━━━━━ Extracted data

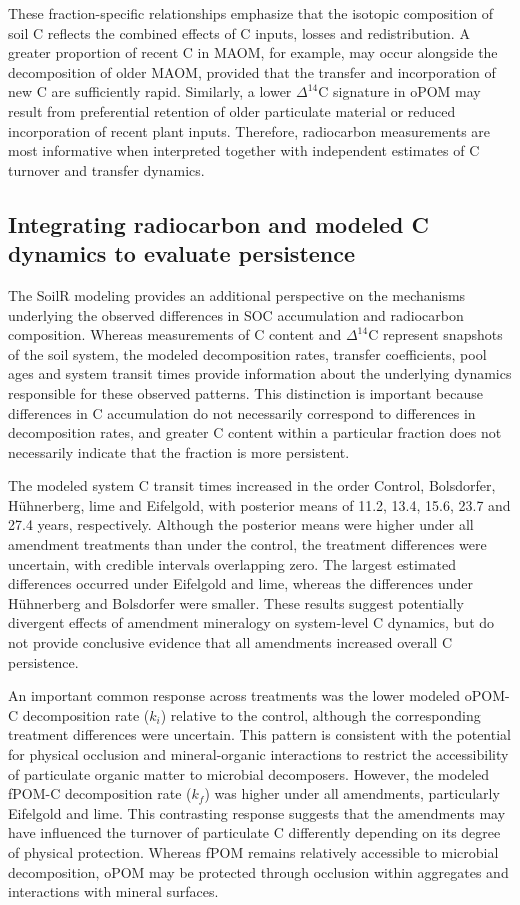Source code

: \documentclass[preprint,12pt]{elsarticle}
\begin{document}
These fraction-specific relationships emphasize that the isotopic composition of soil C reflects the combined effects of C inputs, losses and redistribution. A greater proportion of recent C in MAOM, for example, may occur alongside the decomposition of older MAOM, provided that the transfer and incorporation of new C are sufficiently rapid. Similarly, a lower $\Delta^{14}$C signature in oPOM may result from preferential retention of older particulate material or reduced incorporation of recent plant inputs. Therefore, radiocarbon measurements are most informative when interpreted together with independent estimates of C turnover and transfer dynamics.

\subsection{Integrating radiocarbon and modeled C dynamics to evaluate persistence}
\label{subsec:modeled_persistence}

The SoilR modeling provides an additional perspective on the mechanisms underlying the observed differences in SOC accumulation and radiocarbon composition. Whereas measurements of C content and $\Delta^{14}$C represent snapshots of the soil system, the modeled decomposition rates, transfer coefficients, pool ages and system transit times provide information about the underlying dynamics responsible for these observed patterns. This distinction is important because differences in C accumulation do not necessarily correspond to differences in decomposition rates, and greater C content within a particular fraction does not necessarily indicate that the fraction is more persistent.

The modeled system C transit times increased in the order Control, Bolsdorfer, Hühnerberg, lime and Eifelgold, with posterior means of 11.2, 13.4, 15.6, 23.7 and 27.4 years, respectively. Although the posterior means were higher under all amendment treatments than under the control, the treatment differences were uncertain, with credible intervals overlapping zero. The largest estimated differences occurred under Eifelgold and lime, whereas the differences under Hühnerberg and Bolsdorfer were smaller. These results suggest potentially divergent effects of amendment mineralogy on system-level C dynamics, but do not provide conclusive evidence that all amendments increased overall C persistence.

An important common response across treatments was the lower modeled oPOM-C decomposition rate ($k_i$) relative to the control, although the corresponding treatment differences were uncertain. This pattern is consistent with the potential for physical occlusion and mineral-organic interactions to restrict the accessibility of particulate organic matter to microbial decomposers. However, the modeled fPOM-C decomposition rate ($k_f$) was higher under all amendments, particularly Eifelgold and lime. This contrasting response suggests that the amendments may have influenced the turnover of particulate C differently depending on its degree of physical protection. Whereas fPOM remains relatively accessible to microbial decomposition, oPOM may be protected through occlusion within aggregates and interactions with mineral surfaces.
\end{document}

━━━━━━━━━━

• [Action item]:
Please transcribe all of the records above exactly, leaving out any pictures.

• [Answer to this task]:
Source code

: \documentclass[preprint,12pt]{elsarticle}
\begin{document}
These fraction-specific relationships emphasize that the isotopic composition of soil C reflects the combined effects of C inputs, losses and redistribution. A greater proportion of recent C in MAOM, for example, may occur alongside the decomposition of older MAOM, provided that the transfer and incorporation of new C are sufficiently rapid. Similarly, a lower $\Delta^{14}$C signature in oPOM may result from preferential retention of older particulate material or reduced incorporation of recent plant inputs. Therefore, radiocarbon measurements are most informative when interpreted together with independent estimates of C turnover and transfer dynamics.

\subsection{Integrating radiocarbon and modeled C dynamics to evaluate persistence}
\label{subsec:modeled_persistence}

The SoilR modeling provides an additional perspective on the mechanisms underlying the observed differences in SOC accumulation and radiocarbon composition. Whereas measurements of C content and $\Delta^{14}$C represent snapshots of the soil system, the modeled decomposition rates, transfer coefficients, pool ages and system transit times provide information about the underlying dynamics responsible for these observed patterns. This distinction is important because differences in C accumulation do not necessarily correspond to differences in decomposition rates, and greater C content within a particular fraction does not necessarily indicate that the fraction is more persistent.

The modeled system C transit times increased in the order Control, Bolsdorfer, Hühnerberg, lime and Eifelgold, with posterior means of 11.2, 13.4, 15.6, 23.7 and 27.4 years, respectively. Although the posterior means were higher under all amendment treatments than under the control, the treatment differences were uncertain, with credible intervals overlapping zero. The largest estimated differences occurred under Eifelgold and lime, whereas the differences under Hühnerberg and Bolsdorfer were smaller. These results suggest potentially divergent effects of amendment mineralogy on system-level C dynamics, but do not provide conclusive evidence that all amendments increased overall C persistence.

An important common response across treatments was the lower modeled oPOM-C decomposition rate ($k_i$) relative to the control, although the corresponding treatment differences were uncertain. This pattern is consistent with the potential for physical occlusion and mineral-organic interactions to restrict the accessibility of particulate organic matter to microbial decomposers. However, the modeled fPOM-C decomposition rate ($k_f$) was higher under all amendments, particularly Eifelgold and lime. This contrasting response suggests that the amendments may have influenced the turnover of particulate C differently depending on its degree of physical protection. Whereas fPOM remains relatively accessible to microbial decomposition, oPOM may be protected through occlusion within aggregates and interactions with mineral surfaces.
\end{document}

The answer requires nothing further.